Example 4: preparation of SXS-or EVA-based Hot-melt TTS on a laboratory Scale
8.5g of SXS hot melt adhesive (Duro-Tak 34-4230; National Starch) was heated at 160 deg.C&Chemical) or 8.5g eva hot melt adhesive for about 20 minutes until a homogeneous melt is obtained. 1.5g or 1.65g of D2 prokinetic base was added and the mixture was mixed well by hand. Then laminated on a pre-thermostated (120 ℃ C.) chill roll. Cutting into 5cm2(for permeation experiments) and 20cm2(for determining patch weight). The weight of the matrix can be seen in table 2 below.
Table 2:
| batch number (Ch.B.) | Binder | Internal phase/content [% w/w] | Content of theoretical active ingredient [% w/w] | The content of active ingredient [% w/w [ ]] | Weight (n is 10) [ g/m] | Purity% (220nm/272nm) |
| 20103041 | SXS | - | 15 | 14.96 | 85 | 94.9/94.3 |
| 20103048 | EVA | - | 16.2 | 18.24 | 58 | 98.1/99.7 |
| 20103047 | EVA | - | 16.2 | 15.96 | 127 | 98.8/99.9 |
Example 5: silicone-based formulations were prepared in an extruder with 15% D2 facilitator and 5% internal phase
Hot melt TTS
A. Preparation of a Pre-melt of a Silicone bonding mixture
The required amount of silicone adhesive mixture as described in example 1 was filled into an addition unit (Meltex GR12-1, Melzer Corp.) where the mixture was preheated to 140 ℃ and then metered volumetrically into the extruder.

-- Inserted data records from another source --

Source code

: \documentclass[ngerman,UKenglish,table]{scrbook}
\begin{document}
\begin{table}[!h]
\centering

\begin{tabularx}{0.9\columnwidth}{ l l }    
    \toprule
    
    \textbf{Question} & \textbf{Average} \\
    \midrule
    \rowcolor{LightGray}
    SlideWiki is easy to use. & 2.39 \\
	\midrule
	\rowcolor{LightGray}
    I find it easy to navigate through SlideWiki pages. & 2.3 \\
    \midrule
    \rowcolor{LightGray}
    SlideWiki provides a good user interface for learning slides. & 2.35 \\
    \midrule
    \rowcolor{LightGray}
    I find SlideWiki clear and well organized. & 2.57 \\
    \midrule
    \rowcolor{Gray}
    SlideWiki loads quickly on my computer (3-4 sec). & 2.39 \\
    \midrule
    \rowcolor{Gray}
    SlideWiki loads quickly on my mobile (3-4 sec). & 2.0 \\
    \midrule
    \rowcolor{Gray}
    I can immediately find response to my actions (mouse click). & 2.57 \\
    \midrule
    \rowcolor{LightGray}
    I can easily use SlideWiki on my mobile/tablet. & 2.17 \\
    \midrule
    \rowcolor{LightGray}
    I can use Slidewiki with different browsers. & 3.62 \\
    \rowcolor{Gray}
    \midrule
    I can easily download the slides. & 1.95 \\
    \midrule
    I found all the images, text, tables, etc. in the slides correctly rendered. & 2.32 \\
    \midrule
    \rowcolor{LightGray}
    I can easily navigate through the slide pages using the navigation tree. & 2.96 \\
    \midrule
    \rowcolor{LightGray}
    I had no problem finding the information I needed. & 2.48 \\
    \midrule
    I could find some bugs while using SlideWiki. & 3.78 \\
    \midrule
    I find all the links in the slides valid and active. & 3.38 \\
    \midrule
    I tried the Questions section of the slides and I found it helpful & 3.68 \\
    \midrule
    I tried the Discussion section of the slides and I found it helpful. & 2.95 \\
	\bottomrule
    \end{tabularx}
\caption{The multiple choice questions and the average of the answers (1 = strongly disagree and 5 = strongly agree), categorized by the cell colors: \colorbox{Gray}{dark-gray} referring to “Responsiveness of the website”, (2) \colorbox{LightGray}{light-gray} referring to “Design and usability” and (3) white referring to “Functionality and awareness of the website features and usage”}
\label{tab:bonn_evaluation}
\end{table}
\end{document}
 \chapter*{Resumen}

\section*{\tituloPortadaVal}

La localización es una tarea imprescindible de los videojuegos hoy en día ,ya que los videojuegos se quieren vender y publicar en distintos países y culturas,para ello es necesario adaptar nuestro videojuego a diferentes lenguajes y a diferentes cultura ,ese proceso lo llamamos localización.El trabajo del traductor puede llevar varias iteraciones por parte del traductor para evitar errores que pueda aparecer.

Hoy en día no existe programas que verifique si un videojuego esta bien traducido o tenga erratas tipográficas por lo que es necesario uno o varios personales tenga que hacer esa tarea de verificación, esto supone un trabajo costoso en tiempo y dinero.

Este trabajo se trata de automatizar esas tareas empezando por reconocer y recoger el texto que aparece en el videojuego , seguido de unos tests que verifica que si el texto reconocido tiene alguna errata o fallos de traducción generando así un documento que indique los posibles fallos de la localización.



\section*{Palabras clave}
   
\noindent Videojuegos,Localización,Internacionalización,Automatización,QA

B. Preparation of the bonding matrix by hot-melt method
Twin-screw extruders for small to medium production scale (dr. collin, 25 × 24D) and for large industrial scale (ZSK25, Werner Pfleiderer, stuttgart) were used. The operating conditions were 5kg/h, heating zone 120-. Lamination was performed using MelzerCL 200.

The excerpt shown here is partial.